Saved entries
•••

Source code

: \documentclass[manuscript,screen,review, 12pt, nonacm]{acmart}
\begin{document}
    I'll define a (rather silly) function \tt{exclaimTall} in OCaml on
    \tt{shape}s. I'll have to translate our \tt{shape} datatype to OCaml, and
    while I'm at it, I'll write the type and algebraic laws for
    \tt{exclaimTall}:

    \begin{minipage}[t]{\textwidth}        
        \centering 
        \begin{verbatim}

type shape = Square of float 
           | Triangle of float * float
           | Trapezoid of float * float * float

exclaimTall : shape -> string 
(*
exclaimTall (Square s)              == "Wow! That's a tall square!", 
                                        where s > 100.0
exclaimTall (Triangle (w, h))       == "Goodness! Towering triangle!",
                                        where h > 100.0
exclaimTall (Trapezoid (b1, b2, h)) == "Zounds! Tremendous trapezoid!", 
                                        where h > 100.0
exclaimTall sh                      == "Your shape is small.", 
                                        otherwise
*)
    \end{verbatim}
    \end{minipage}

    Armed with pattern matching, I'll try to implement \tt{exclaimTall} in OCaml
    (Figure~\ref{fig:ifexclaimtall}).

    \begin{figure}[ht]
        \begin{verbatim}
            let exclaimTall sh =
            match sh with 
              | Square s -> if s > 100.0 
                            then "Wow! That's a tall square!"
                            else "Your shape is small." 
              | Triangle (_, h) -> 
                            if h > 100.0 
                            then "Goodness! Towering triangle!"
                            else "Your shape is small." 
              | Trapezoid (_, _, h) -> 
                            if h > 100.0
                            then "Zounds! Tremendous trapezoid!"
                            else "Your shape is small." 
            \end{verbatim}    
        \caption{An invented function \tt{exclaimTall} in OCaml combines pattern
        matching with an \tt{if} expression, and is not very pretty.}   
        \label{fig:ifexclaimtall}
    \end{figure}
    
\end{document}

•••

TO DO> If a line of the data above contains "matching", copy it out.

ANSWER>
    Armed with pattern matching, I'll try to implement \tt{exclaimTall} in OCaml
        matching with an \tt{if} expression, and is not very pretty.}   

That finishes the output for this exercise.